「私たちの中にある光」 ルカによる福音書11章33~36節
二つの譬えが、十字架を覚悟したイエスによって語られています。 「ともし火」の譬えと「目」の譬えです。 「ともし火は、入って来る人に光が見えるように、分かるように燭台の上に置かれるだろう。 決して、穴蔵の中や、升の下に置く者はいないだろう。」と言われます。 「ともし火」とは、イエスご自身のことです。 イエスは、「わたしは世の光である。 わたしに従う者は暗闇の中を歩かず、命の光を持つ。 なぜならわたしはひとりではなく、わたしをお遣わしになった父と共にいるからである。」(ヨハネ8:12,16)と言われました。 イエスによってもたらされた「命の光」を、人々が見えるように輝かしなさいと弟子たち、私たちに呼びかけておられるのです。 「目が澄んでいれば、あなたの全身は明るい。 しかし、目が濁っていれば、あなたの全身も暗い。」と、「命の光」は目を通して全身にその輝きが行き渡ると言われるのです。 外に向けて「命の光」が家の中や周りを照らしているのが見えているでしょうか。 内に向かって照らし出す「命の光」によって、自分自身がどこにいて、どのような状態であるのか見えているでしょうかとイエスは迫るのです。 「だから、あなたの中にある光が消えていないか調べなさい。」と勧めておられるのです。 イエスにあって授けられた「命の光」こそ、私たちの力だけでは起こし得ないものです。 イエスとの出会いによって初めて起こされる輝きです。 このことを強く思わされる出来事が聖書に記されています。

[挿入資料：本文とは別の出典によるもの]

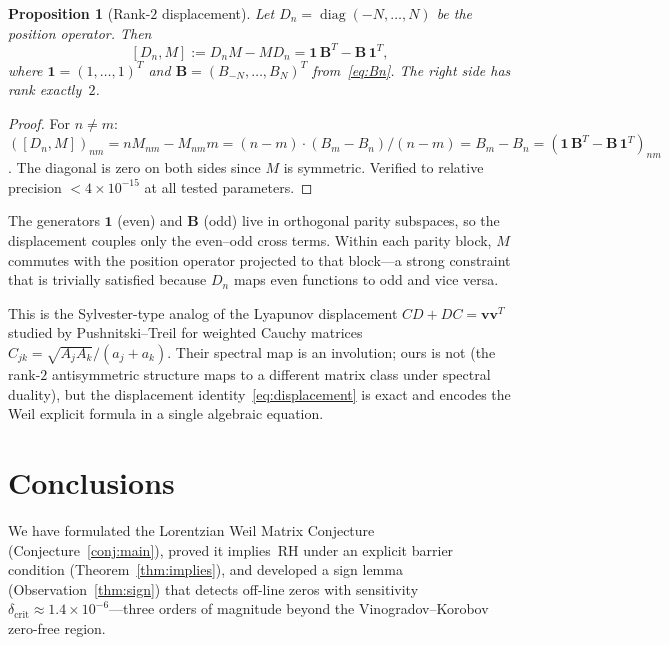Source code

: \documentclass[11pt,a4paper]{article}
\newtheorem{proposition}{Proposition}[section]
\DeclareMathOperator{\diag}{diag}
\begin{document}
\begin{proposition}[Rank-$2$ displacement]\label{prop:displacement}
Let $D_n = \diag(-N, \ldots, N)$ be the position operator. Then
\begin{equation}\label{eq:displacement}
[D_n, M] := D_n M - M D_n = \mathbf{1}\, \mathbf{B}^T - \mathbf{B}\, \mathbf{1}^T,
\end{equation}
where $\mathbf{1} = (1, \ldots, 1)^T$ and $\mathbf{B} = (B_{-N}, \ldots, B_N)^T$ from~\eqref{eq:Bn}. The right side has rank exactly~$2$.
\end{proposition}

\begin{proof}
For $n \neq m$: $([D_n, M])_{nm} = n M_{nm} - M_{nm} m = (n-m) \cdot (B_m - B_n)/(n-m) = B_m - B_n = (\mathbf{1}\, \mathbf{B}^T - \mathbf{B}\, \mathbf{1}^T)_{nm}$. The diagonal is zero on both sides since $M$ is symmetric. Verified to relative precision $< 4 \times 10^{-15}$ at all tested parameters.
\end{proof}

The generators $\mathbf{1}$ (even) and $\mathbf{B}$ (odd) live in orthogonal parity subspaces, so the displacement couples only the even--odd cross terms. Within each parity block, $M$ commutes with the position operator projected to that block---a strong constraint that is trivially satisfied because $D_n$ maps even functions to odd and vice versa.

This is the Sylvester-type analog of the Lyapunov displacement $CD + DC = \mathbf{v}\mathbf{v}^T$ studied by Pushnitski--Treil \cite{PT2025} for weighted Cauchy matrices $C_{jk} = \sqrt{A_j A_k}/(a_j + a_k)$. Their spectral map is an involution; ours is not (the rank-$2$ antisymmetric structure maps to a different matrix class under spectral duality), but the displacement identity~\eqref{eq:displacement} is exact and encodes the Weil explicit formula in a single algebraic equation.

\section{Conclusions}

We have formulated the Lorentzian Weil Matrix Conjecture (Conjecture~\ref{conj:main}), proved it implies~RH under an explicit barrier condition (Theorem~\ref{thm:implies}), and developed a sign lemma (Observation~\ref{thm:sign}) that detects off-line zeros with sensitivity $\delta_{\mathrm{crit}} \approx 1.4 \times 10^{-6}$---three orders of magnitude beyond the Vinogradov--Korobov zero-free region.
\end{document}
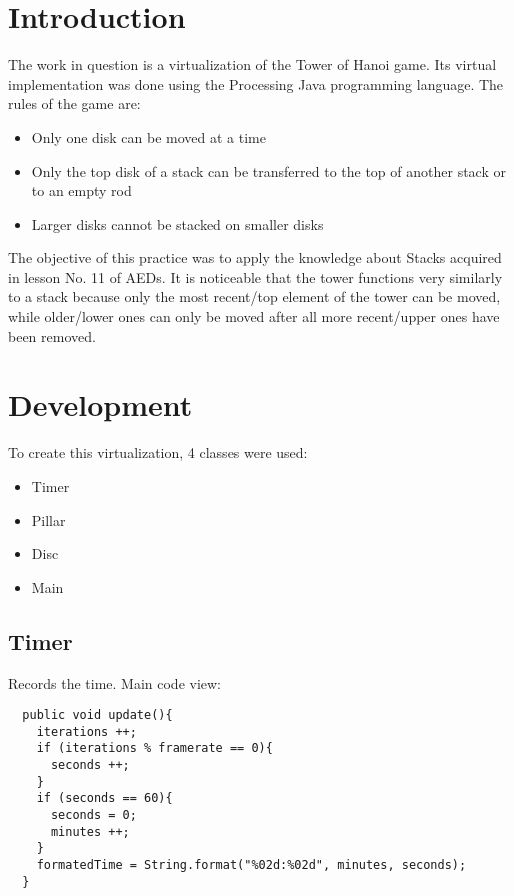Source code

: \documentclass[
	12pt,				%
	oneside,			%
	a4paper,			%
	english,			%
	brazil,				%
	]{abntex2}
\begin{document}
\frenchspacing 

\imprimircapa

{
\ABNTEXchapterfont

\textual

\section{Introduction}

The work in question is a virtualization of the Tower of Hanoi game. Its virtual implementation was done using the Processing Java programming language. The rules of the game are:

\begin{itemize}
\item Only one disk can be moved at a time
\item Only the top disk of a stack can be transferred to the top of another stack or to an empty rod
\item Larger disks cannot be stacked on smaller disks
\end{itemize}

The objective of this practice was to apply the knowledge about Stacks acquired in lesson No. 11 of AEDs. It is noticeable that the tower functions very similarly to a stack because only the most recent/top element of the tower can be moved, while older/lower ones can only be moved after all more recent/upper ones have been removed.

\section{Development}

To create this virtualization, 4 classes were used:
\begin{itemize}
 \item Timer
 \item Pillar
 \item Disc
 \item Main
\end{itemize}

 \subsection{Timer}
 Records the time. Main code view:
  \begin{itshape}
 \begin{verbatim}
  public void update(){
    iterations ++;
    if (iterations % framerate == 0){
      seconds ++;
    }
    if (seconds == 60){
      seconds = 0;
      minutes ++;
    }
    formatedTime = String.format("%02d:%02d", minutes, seconds); 
  }
 \end{verbatim}
 \end{itshape}
}
\end{document}
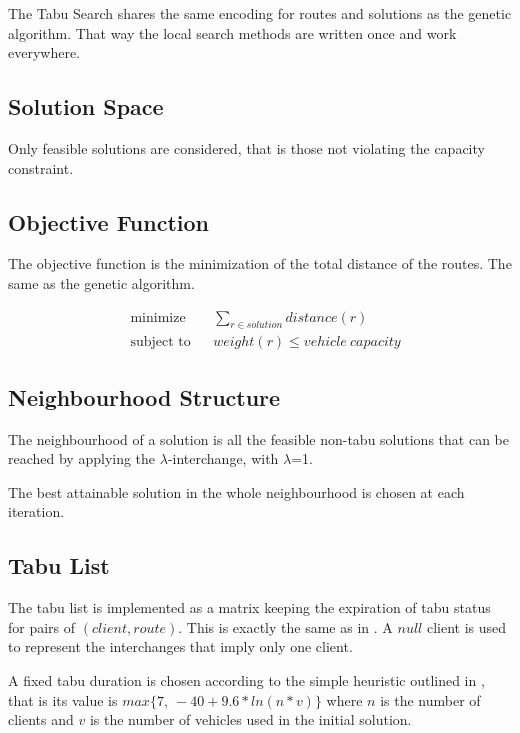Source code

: \documentclass{article} %
\begin{document}
The Tabu Search shares the same encoding for routes and solutions as the genetic algorithm. That way the local search methods are written once and work everywhere.

\subsection{Solution Space}

Only feasible solutions are considered, that is those not violating the capacity constraint.


\subsection{Objective Function}

The objective function is the minimization of the total distance of the routes. The same as the genetic algorithm.

\begin{equation*}
\begin{aligned}
& \text{minimize}
& & \sum\limits_{r \in solution} distance(r) \\
& \text{subject to}
& & weight(r) \leq vehicle\ capacity
\end{aligned}
\end{equation*}


\subsection{Neighbourhood Structure}

The neighbourhood of a solution is all the feasible non-tabu solutions that can be reached by applying the $\lambda$-interchange, with $\lambda$=1.\newline

The best attainable solution in the whole neighbourhood is chosen at each iteration.


\subsection{Tabu List}

The tabu list is implemented as a matrix keeping the expiration of tabu status for pairs of $(client, route)$. This is exactly the same as in \citep{osman1993}. A $null$ client is used to represent the interchanges that imply only one client.\newline

A fixed tabu duration is chosen according to the simple heuristic outlined in \citep{osman1993}, that is its value is
$max\{7,\ -40+9.6*ln(n * v)\}$
where $n$ is the number of clients and $v$ is the number of vehicles used in the initial solution.
\end{document}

イエスによって「生まれつき目の見えない人」が見えるようになった、シロアムの池での出来事です。 弟子たちが「生まれつき目の見えない人」を見て、「この人が生まれつき目が見えないのは、だれが罪を犯したからですか」とイエスに尋ねたのです。 「本人が罪を犯したからでも、両親が罪を犯したからでもない。 神の業がこの人に現れるためである。」と答えた有名なイエスの言葉です。 これは教えを説くために語ったのではなく、これからこの人に起こされる神の業が、イエスの目にはもうすでに見えていたからです。 「唾で土をこねてその人の目にお塗りになり、シロアムの池に行って洗いなさい」と言われ、その通りに行ったその人の目は見えるようになり人々は驚いたのです。 問題はその後の時の経過です。 この人は自分の目が見えるようになった嬉しさの余り、だれが治してくれたのかさえ答えることができなかった。 ファリサイ派の人々の執拗な問い詰めに、この人は次第に自分を癒してくれたお方に目を向けるようになっていくのです。 「あの方が罪人であるかどうか、わたしには分かりません。 しかし、神をあがめ、その御心を行う人の言うことは、神はお聞きになります。 あの方が神のもとから来られたのでなければ、何もおできにならなかったはずです。」とまで、堂々と証言をするまでになったのです。 その直後、イエスはその場を追い出されたこの人に再び出会って呼びかけるのです。 その時です。 この人は、「主よ、信じます。」と言って、イエスのもとにひざまずいたと言います。 この告白にイエスは応えて、「わたしがこの世に来たのは、見えない者は見えるようになる。」という神の国の到来の現実を語られたのです。 肉眼が開かれただけでなく心の目まで開かれた、イエスの目には見えていた「神の業」が起こされ、「命の光」がそこに灯されたのです。 イエスは、「入って来る人にこの命の光が見えるように、人々の前に輝かしなさい。」と言われました。 神の恵みの世界は、この世においてこの「命の光」に照らし出された人々の群れの中に訪れる。 神の目に留まり、呼びかけられ、癒され、愛され、赦され、新しい命に生かされた者に、「命の光が消えてしまわないように調べなさい」とおっしゃっておられるのです。 イエスと出会い、迎え入れられ、語られるみ言葉に聴いてそれに身を委ねて生きることです。